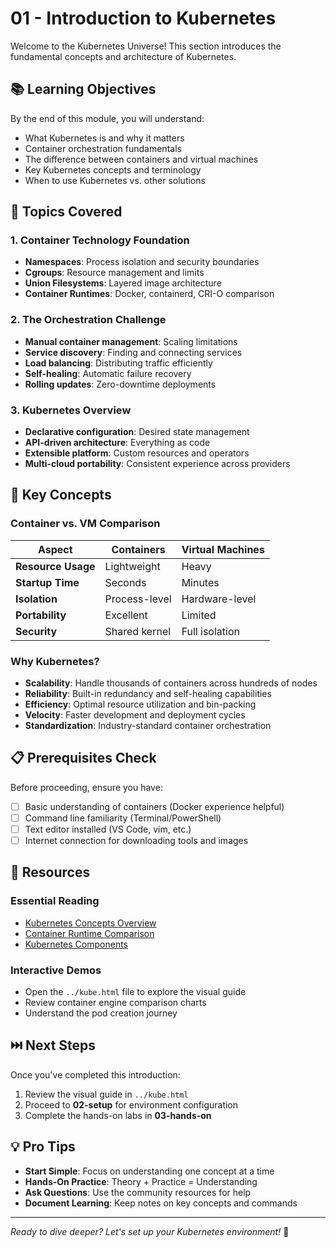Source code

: # 01 - Introduction to Kubernetes

Welcome to the Kubernetes Universe! This section introduces the fundamental concepts and architecture of Kubernetes.

## 📚 Learning Objectives

By the end of this module, you will understand:
- What Kubernetes is and why it matters
- Container orchestration fundamentals  
- The difference between containers and virtual machines
- Key Kubernetes concepts and terminology
- When to use Kubernetes vs. other solutions

## 📖 Topics Covered

### 1. Container Technology Foundation
- **Namespaces**: Process isolation and security boundaries
- **Cgroups**: Resource management and limits
- **Union Filesystems**: Layered image architecture
- **Container Runtimes**: Docker, containerd, CRI-O comparison

### 2. The Orchestration Challenge  
- **Manual container management**: Scaling limitations
- **Service discovery**: Finding and connecting services
- **Load balancing**: Distributing traffic efficiently
- **Self-healing**: Automatic failure recovery
- **Rolling updates**: Zero-downtime deployments

### 3. Kubernetes Overview
- **Declarative configuration**: Desired state management
- **API-driven architecture**: Everything as code
- **Extensible platform**: Custom resources and operators
- **Multi-cloud portability**: Consistent experience across providers

## 🎯 Key Concepts

### Container vs. VM Comparison
| Aspect | Containers | Virtual Machines |
|--------|------------|------------------|
| **Resource Usage** | Lightweight | Heavy |
| **Startup Time** | Seconds | Minutes |
| **Isolation** | Process-level | Hardware-level |
| **Portability** | Excellent | Limited |
| **Security** | Shared kernel | Full isolation |

### Why Kubernetes?
- **Scalability**: Handle thousands of containers across hundreds of nodes
- **Reliability**: Built-in redundancy and self-healing capabilities  
- **Efficiency**: Optimal resource utilization and bin-packing
- **Velocity**: Faster development and deployment cycles
- **Standardization**: Industry-standard container orchestration

## 📋 Prerequisites Check

Before proceeding, ensure you have:
- [ ] Basic understanding of containers (Docker experience helpful)
- [ ] Command line familiarity (Terminal/PowerShell)
- [ ] Text editor installed (VS Code, vim, etc.)
- [ ] Internet connection for downloading tools and images

## 🔗 Resources

### Essential Reading
- [Kubernetes Concepts Overview](https://kubernetes.io/docs/concepts/)
- [Container Runtime Comparison](https://kubernetes.io/docs/setup/production-environment/container-runtimes/)
- [Kubernetes Components](https://kubernetes.io/docs/concepts/overview/components/)

### Interactive Demos
- Open the `../kube.html` file to explore the visual guide
- Review container engine comparison charts
- Understand the pod creation journey

## ⏭️ Next Steps

Once you've completed this introduction:
1. Review the visual guide in `../kube.html`
2. Proceed to **02-setup** for environment configuration
3. Complete the hands-on labs in **03-hands-on**

## 💡 Pro Tips

- **Start Simple**: Focus on understanding one concept at a time
- **Hands-On Practice**: Theory + Practice = Understanding
- **Ask Questions**: Use the community resources for help
- **Document Learning**: Keep notes on key concepts and commands

---

*Ready to dive deeper? Let's set up your Kubernetes environment!* 🚀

—————

▶ The problem:
Give the lines exactly, from the first line of the entries to the line with "- **Manual container", both ends included. Skip the pictures.

▶ Exercise solution:
Source code

: # 01 - Introduction to Kubernetes

Welcome to the Kubernetes Universe! This section introduces the fundamental concepts and architecture of Kubernetes.

## 📚 Learning Objectives

By the end of this module, you will understand:
- What Kubernetes is and why it matters
- Container orchestration fundamentals  
- The difference between containers and virtual machines
- Key Kubernetes concepts and terminology
- When to use Kubernetes vs. other solutions

## 📖 Topics Covered

### 1. Container Technology Foundation
- **Namespaces**: Process isolation and security boundaries
- **Cgroups**: Resource management and limits
- **Union Filesystems**: Layered image architecture
- **Container Runtimes**: Docker, containerd, CRI-O comparison

### 2. The Orchestration Challenge  
- **Manual container management**: Scaling limitations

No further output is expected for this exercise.